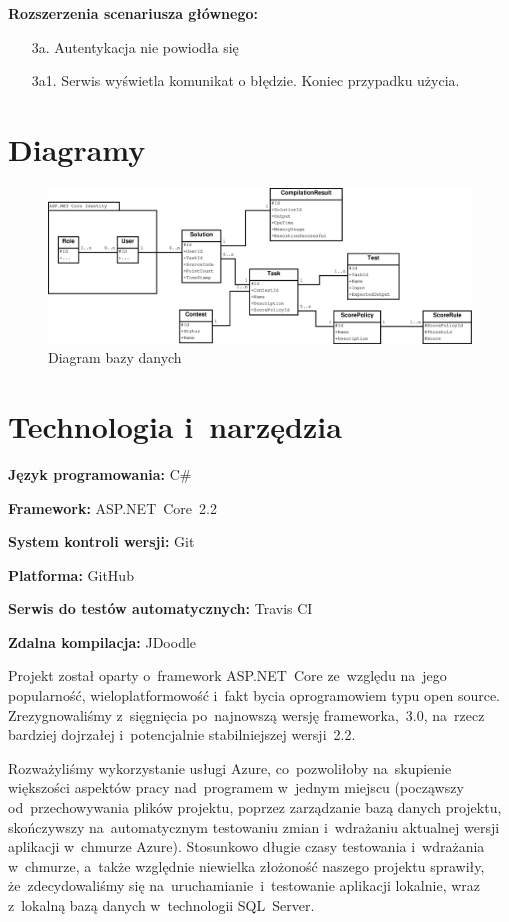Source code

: \documentclass{article}
\begin{document}
\textbf{Rozszerzenia scenariusza głównego:}
\begin{itemize}
	\item[3a.] Autentykacja nie powiodła się
	\item[3a1.] Serwis wyświetla komunikat o błędzie. Koniec przypadku użycia.
\end{itemize}

\newpage
\section{Diagramy}

\begin{figure}[H]
	\includegraphics[width=\linewidth]{entityDiagram.eps}
	\caption{Diagram bazy danych}
\end{figure}

\section{Technologia i~narzędzia}

\textbf{Język programowania:} C\#

\textbf{Framework:} ASP.NET~Core~2.2

\textbf{System kontroli wersji:} Git

\textbf{Platforma:} GitHub

\textbf{Serwis do testów automatycznych:} Travis CI

\textbf{Zdalna kompilacja:} JDoodle

Projekt został oparty o~framework ASP.NET~Core ze~względu na~jego popularność, wieloplatformowość i~fakt bycia oprogramowiem typu open source. Zrezygnowaliśmy z~sięgnięcia po~najnowszą wersję frameworka,~3.0, na~rzecz bardziej dojrzałej i~potencjalnie stabilniejszej wersji~2.2.

Rozważyliśmy wykorzystanie usługi Azure, co~pozwoliłoby na~skupienie większości aspektów pracy nad~programem w~jednym miejscu (począwszy od~przechowywania plików projektu, poprzez zarządzanie bazą danych projektu, skończywszy na~automatycznym testowaniu zmian i~wdrażaniu aktualnej wersji aplikacji w~chmurze Azure). Stosunkowo długie czasy testowania i~wdrażania w~chmurze, a~także względnie niewielka złożoność naszego projektu sprawiły, że~zdecydowaliśmy się na~uruchamianie~i~testowanie aplikacji lokalnie, wraz z~lokalną bazą danych w~technologii SQL~Server.
\end{document}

- - - - - - -

▶ [To do]: Set down, exactly as they appear above, all lines from the one that has "nie powiodła się" down to the one that has "Projekt został oparty", including those two and no others.

▶ [Answer to this exercise]:
	\item[3a.] Autentykacja nie powiodła się
	\item[3a1.] Serwis wyświetla komunikat o błędzie. Koniec przypadku użycia.
\end{itemize}

\newpage
\section{Diagramy}

\begin{figure}[H]
	\includegraphics[width=\linewidth]{entityDiagram.eps}
	\caption{Diagram bazy danych}
\end{figure}

\section{Technologia i~narzędzia}

\textbf{Język programowania:} C\#

\textbf{Framework:} ASP.NET~Core~2.2

\textbf{System kontroli wersji:} Git

\textbf{Platforma:} GitHub

\textbf{Serwis do testów automatycznych:} Travis CI

\textbf{Zdalna kompilacja:} JDoodle

Projekt został oparty o~framework ASP.NET~Core ze~względu na~jego popularność, wieloplatformowość i~fakt bycia oprogramowiem typu open source. Zrezygnowaliśmy z~sięgnięcia po~najnowszą wersję frameworka,~3.0, na~rzecz bardziej dojrzałej i~potencjalnie stabilniejszej wersji~2.2.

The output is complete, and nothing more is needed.